仰ぎ見た空には雲一片たりとも浮かんでなく、鈎針の如く細い月、そして星が一面に瞬いていた。
足下に敷かれた煉瓦も、何処も濡れていねェ、乾き切ってる……どういう事だ…?
「…ね?素敵な星降る夜じゃないv」
笑いながらナミが、くるりと裾翻して回転する。
闇夜に白く仄めく左肩に、奇妙な模様が描かれてる事に気付いた。
「…お前…何だ?その左肩に入った模様は…。」
「…左肩…?刺青の事??」
「刺青ィィ!!?い何時そんなの入れたんだよおめェェ!!?」
「何よ今更…もう随分前から入れてたじゃない。」
……そそそうだったか!!?
いいや此処数年じっくり見ちゃいなかったが、言われてみればそうだったようなそうじゃなかったような???

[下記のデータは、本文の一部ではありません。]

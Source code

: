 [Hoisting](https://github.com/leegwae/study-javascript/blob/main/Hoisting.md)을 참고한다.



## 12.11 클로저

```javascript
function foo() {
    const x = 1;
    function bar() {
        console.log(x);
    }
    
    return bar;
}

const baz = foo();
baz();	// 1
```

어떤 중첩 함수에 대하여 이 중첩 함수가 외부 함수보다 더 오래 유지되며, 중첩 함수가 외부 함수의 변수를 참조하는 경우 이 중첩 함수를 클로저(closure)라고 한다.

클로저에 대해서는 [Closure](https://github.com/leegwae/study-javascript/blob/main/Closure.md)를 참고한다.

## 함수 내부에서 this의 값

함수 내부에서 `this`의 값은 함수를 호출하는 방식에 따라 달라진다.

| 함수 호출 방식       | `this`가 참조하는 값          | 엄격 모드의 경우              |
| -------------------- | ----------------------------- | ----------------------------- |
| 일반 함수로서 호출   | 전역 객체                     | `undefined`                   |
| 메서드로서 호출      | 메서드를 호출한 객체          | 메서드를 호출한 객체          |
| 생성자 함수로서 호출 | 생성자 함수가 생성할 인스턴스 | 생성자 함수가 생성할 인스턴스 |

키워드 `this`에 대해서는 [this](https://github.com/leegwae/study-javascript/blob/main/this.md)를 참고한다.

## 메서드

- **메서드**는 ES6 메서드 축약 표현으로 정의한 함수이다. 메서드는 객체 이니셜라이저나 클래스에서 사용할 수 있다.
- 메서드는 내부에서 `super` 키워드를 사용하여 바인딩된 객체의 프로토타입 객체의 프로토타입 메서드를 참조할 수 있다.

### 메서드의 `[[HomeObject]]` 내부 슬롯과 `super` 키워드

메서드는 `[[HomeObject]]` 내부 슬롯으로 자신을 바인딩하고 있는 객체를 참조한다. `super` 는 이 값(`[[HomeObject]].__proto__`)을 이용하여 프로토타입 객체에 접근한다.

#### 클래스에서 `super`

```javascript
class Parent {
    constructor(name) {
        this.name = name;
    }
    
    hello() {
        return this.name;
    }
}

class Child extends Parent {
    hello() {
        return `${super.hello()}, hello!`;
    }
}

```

それに右腕にチカリと光るブレスレット…は兎も角として、丸っこい磁石みてェな物嵌めたのは何だ??
「その…右腕に嵌めてる丸まっちいヤツは??」
「丸まっちいって…『ログポース』の事?あんたまさか『ログポース』の事忘れちゃったのォォ!!?」
「ログ……ボーズ???」
「『ログポース』!!!記録指針よ!!!グランドライン渡ってくのに必須の物じゃない!!!あんた脳内でまで迷子になっちゃったの!!?しっかりしなさいよ!!!」
ナミは真剣だ、怪訝そうな面持ちで俺を見詰てる。
駄目だ…!!マジ頭が混乱して来た!!
何で雨が止んでんだ!?何故道が乾いてる!?どうしてこいつは夏服着てんだ!!?
どういう事だよ!!?全く解んねェ!!!誰か説明しやがれっっ!!!!
「薄着だとか何とか……自分だって結構な薄着じゃない!」
呆れた様に溜息吐いて、ナミが言う。
「…薄着…?俺が…!??」
言われて身辺見回す………驚いた…出掛けに着てった筈のダウンジャケットなんて跡形も無ェ…っつか…――何だ俺のこの格好はァァァ!!!?

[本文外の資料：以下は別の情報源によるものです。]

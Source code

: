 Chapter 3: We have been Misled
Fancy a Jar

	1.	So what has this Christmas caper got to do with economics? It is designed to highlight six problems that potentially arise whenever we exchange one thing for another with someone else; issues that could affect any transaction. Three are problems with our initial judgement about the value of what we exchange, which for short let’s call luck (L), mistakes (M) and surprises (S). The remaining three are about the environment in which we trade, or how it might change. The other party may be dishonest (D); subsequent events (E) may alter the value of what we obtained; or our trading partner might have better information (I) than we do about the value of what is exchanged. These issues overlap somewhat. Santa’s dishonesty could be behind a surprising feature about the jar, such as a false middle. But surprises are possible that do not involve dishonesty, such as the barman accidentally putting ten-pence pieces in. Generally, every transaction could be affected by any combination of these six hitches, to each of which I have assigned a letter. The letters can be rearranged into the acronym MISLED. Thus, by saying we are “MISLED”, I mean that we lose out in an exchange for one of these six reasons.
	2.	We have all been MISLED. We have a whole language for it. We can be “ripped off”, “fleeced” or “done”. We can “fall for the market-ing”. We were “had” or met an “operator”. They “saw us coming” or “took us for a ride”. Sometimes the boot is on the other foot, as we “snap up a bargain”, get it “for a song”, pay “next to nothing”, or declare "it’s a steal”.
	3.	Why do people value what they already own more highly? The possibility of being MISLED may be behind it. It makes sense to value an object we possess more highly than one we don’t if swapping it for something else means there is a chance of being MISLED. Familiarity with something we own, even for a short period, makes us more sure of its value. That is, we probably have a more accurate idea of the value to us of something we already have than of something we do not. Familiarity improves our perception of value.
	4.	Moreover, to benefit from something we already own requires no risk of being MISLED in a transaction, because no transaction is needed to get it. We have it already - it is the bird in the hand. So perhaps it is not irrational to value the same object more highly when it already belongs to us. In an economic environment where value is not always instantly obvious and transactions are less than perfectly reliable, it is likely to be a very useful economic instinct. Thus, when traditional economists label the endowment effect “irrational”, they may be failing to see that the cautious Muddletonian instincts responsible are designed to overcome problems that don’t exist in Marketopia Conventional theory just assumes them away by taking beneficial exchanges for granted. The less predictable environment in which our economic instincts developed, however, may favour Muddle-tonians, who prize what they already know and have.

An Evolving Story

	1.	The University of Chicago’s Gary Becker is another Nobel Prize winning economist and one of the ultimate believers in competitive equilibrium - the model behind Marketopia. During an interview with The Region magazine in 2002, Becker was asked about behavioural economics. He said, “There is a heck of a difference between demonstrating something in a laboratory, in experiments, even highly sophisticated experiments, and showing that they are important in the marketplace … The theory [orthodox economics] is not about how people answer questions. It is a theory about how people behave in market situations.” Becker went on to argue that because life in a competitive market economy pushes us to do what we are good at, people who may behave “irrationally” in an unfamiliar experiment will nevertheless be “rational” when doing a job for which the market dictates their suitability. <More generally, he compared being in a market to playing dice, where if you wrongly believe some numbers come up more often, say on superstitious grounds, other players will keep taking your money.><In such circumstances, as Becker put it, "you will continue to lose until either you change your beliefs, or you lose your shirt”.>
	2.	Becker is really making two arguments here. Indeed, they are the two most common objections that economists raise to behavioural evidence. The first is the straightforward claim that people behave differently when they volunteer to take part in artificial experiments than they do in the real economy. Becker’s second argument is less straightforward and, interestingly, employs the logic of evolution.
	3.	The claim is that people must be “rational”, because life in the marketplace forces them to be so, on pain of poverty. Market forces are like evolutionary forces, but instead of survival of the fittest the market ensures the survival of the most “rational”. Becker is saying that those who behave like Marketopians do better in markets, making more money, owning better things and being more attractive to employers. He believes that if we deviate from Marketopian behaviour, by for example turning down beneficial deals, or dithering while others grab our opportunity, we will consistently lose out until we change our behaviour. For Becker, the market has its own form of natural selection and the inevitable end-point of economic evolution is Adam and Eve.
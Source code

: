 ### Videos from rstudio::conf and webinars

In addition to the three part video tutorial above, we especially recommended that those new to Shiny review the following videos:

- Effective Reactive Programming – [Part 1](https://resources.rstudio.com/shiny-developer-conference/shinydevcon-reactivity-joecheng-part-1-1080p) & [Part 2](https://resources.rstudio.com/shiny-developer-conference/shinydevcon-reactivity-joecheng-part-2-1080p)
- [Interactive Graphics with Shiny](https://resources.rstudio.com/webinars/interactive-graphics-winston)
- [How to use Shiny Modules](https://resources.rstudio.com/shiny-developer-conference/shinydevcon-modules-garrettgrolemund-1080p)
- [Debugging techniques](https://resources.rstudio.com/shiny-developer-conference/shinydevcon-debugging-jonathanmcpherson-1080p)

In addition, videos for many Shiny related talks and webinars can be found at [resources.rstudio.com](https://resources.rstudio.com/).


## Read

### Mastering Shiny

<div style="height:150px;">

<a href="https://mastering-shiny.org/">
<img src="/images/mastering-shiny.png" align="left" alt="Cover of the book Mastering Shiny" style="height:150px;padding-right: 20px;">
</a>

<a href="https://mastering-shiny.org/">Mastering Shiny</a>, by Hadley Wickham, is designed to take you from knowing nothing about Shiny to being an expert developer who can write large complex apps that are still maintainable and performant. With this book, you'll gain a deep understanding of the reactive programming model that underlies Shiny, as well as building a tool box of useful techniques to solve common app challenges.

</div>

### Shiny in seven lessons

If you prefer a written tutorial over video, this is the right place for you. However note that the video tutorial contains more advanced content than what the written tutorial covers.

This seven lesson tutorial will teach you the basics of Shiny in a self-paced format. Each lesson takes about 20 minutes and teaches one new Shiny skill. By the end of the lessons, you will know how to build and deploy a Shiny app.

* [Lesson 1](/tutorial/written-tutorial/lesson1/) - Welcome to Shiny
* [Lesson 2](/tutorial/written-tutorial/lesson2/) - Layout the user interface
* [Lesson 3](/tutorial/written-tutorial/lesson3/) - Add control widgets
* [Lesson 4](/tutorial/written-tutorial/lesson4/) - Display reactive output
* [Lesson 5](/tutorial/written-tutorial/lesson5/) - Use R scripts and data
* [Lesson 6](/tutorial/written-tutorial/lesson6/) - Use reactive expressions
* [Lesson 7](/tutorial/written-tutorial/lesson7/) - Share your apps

「……何で……!?何時の間にこんな腹巻とか親父シャツとか!!センスの無ェ格好しちまってんだよ…!!?」
「はァァ??それこそ今更!!緑の腹巻白の親父シャツ、黒バンダナを左腕に締め左耳には三連ピアス。…そのノーセンスファッションこそ、あんたじゃないの!!」
「誰がノーセンスだよっっ!!?…いやそんな事より…やけに右腰が重てェなと思ったら……何で…何で俺は3本も真剣差してんだよォォォ!!!??」
「………ゾロ……あんた…本当に大丈夫…?剣士の命まで忘れちゃったの…?」
――お前もきっと会うぞ。
「……剣士の……命…?」
――俺が見たんだから、お前らだってそりゃ見るさ♪
剣の柄に、触れてみる。
黒い柄、赤い柄、白い柄。
――向うの世界でのおめェは、三刀流の使い手だった。
黒い柄の刀は、『雪走』。
赤い柄の刀は、妖刀『三代鬼徹』。
白い柄の刀は、『和道一文字』。
……そうだ………何で忘れちまってたんだろうな…。
幼い頃の『くいな』との約束果たす為に……三刀流を極めて、世界一の剣豪になる為に……海へ出たんじゃねェか俺は……!!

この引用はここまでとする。